Fleet Management at Spotify (Part 1): Spotify’s Shift to a Fleet-First Mindset
April 18, 2023 Published by Niklas Gustavsson, VP, Engineering
This is part 1 in our series on Fleet Management at Spotify and how we manage our software at scale. See also part 2 and part 3.
TL;DR Instead of performing 10 major software upgrades to our infrastructure every year, what if we did 10,000 small ones? Across our entire codebase? That’s the idea behind Fleet Management: by building automation tools that can safely make changes to thousands of repos at once, we can maintain the health of our tech infrastructure continuously (instead of slowly and laboriously). More importantly, removing this low-level work from our developers’ to-do lists allows product teams to focus on solving problems way more interesting than migrating from Java 17.0.4 to 17.0.5. A healthier, more secure codebase, plus happier, more productive engineers. What’s not to like? In this first post about Fleet Management at Spotify, we describe what it means to adopt a fleet-first mindset — and the benefits we’ve seen so far.
Since shipping the very first app, Spotify has experienced nearly constant growth, be that in the number of users we serve, the size and breadth of our catalog (first music, then podcasts, now audiobooks), or the number of teams working on our codebase.
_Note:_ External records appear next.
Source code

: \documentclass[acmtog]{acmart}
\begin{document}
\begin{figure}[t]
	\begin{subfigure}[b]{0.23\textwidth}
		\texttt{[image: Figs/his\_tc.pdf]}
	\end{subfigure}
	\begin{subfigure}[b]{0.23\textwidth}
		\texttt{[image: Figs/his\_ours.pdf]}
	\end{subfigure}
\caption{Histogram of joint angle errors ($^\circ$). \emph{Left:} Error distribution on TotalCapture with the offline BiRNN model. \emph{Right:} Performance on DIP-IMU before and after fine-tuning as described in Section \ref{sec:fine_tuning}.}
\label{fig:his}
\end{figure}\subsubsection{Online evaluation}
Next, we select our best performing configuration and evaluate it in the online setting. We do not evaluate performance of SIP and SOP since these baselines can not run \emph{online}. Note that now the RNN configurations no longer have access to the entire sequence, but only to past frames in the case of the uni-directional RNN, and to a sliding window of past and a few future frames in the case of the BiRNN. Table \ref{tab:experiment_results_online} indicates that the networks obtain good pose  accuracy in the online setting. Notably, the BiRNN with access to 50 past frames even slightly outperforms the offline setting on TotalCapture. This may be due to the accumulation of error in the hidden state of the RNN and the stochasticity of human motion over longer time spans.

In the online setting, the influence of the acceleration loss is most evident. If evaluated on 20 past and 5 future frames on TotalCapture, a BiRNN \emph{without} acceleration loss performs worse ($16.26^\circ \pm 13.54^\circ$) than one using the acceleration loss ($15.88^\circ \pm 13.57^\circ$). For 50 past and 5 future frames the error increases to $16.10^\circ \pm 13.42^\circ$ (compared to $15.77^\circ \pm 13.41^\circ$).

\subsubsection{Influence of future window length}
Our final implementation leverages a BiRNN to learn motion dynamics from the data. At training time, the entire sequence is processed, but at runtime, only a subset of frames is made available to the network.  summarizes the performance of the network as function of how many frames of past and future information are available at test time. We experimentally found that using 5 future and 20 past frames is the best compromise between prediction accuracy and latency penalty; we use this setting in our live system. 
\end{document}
It’s critical that our architecture supports innovation and experimentation both at a large scale and a fast pace.
We’ve found it powerful to divide our software into many small components that each of our teams can fully design, build, and operate. Teams own their own components and can independently develop and deploy them as they see fit. This is a fairly regular microservice architecture (although our architecture predates the term), applied to all types of components, be those mobile features, data pipelines, services, websites, and so on. As we’ve scaled up and expanded our business, the number of distinct components we run in production has grown and is now on the order of thousands.
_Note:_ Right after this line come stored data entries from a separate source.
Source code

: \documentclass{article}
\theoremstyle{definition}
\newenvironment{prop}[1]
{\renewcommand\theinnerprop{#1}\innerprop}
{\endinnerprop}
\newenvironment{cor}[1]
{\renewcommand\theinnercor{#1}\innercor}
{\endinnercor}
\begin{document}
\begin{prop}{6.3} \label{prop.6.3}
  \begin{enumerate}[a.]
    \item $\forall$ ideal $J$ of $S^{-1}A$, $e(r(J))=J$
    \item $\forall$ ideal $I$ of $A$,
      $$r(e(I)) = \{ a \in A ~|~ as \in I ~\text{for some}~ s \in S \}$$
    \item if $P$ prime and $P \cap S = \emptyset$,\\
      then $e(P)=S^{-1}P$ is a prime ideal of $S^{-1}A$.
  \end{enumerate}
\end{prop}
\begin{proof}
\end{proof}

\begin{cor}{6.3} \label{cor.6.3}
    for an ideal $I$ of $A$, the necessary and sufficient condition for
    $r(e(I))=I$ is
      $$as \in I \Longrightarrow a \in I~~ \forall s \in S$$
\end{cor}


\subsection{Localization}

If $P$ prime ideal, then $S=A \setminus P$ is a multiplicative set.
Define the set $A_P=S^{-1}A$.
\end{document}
The number of Spotify engineers (green) vs. the number of software components (violet). Components grew at a much faster rate over time.
Maintaining thousands of components, even for minor updates, quickly gets arduous. More complex migrations — e.g., upgrading from Python 2 to 3 or expanding the cloud regions we’re in — take significant engineering investment from hundreds of teams over months or even years. Similarly, urgent security or reliability fixes would turn into intense coordination efforts to make sure we would patch our production environment in a timely fashion.
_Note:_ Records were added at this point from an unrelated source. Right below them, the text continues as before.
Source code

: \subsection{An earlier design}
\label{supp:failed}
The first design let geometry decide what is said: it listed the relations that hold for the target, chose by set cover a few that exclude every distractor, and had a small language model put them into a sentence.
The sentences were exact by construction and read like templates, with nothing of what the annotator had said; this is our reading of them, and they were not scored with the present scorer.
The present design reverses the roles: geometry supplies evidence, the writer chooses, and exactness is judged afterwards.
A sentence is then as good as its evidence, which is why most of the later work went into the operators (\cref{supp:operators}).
The graph below shows the progression of a typical migration, in this case upgrading our Java runtime, pre–Fleet Management at Spotify. All in all, this single migration took eight months, about 2,000 semiautomated pull requests, and a significant amount of engineering work.
A slow, hard slog: In the days before Fleet Management, we typically measured software migrations, like this update to our Java runtime, over many months.
In addition to the toll this takes on a developer’s time, it also takes its toll on developer experience: this type of maintenance is boring and repetitive toil. It’s exactly the type of work you want to automate.
All in all, these insights led us to pursue a change in how we think about our software and to consider how we could apply changes across our entire fleet of components, rather than one by one. We call this fleet-first thinking, and the practices and infrastructure to support it Fleet Management.
While we’ll mostly cover the technical aspects of this work in this post, it’s worth noting that changing to a fleet-first way of thinking also includes a big shift in our engineering culture and in the responsibilities of our infrastructure teams. It means that making a change or fixing a problem is not just for your team, but across all of Spotify’s code. Conversely, as the owner and operator of a component, you now receive changes to your components where you are not in the loop before the changes are merged and deployed.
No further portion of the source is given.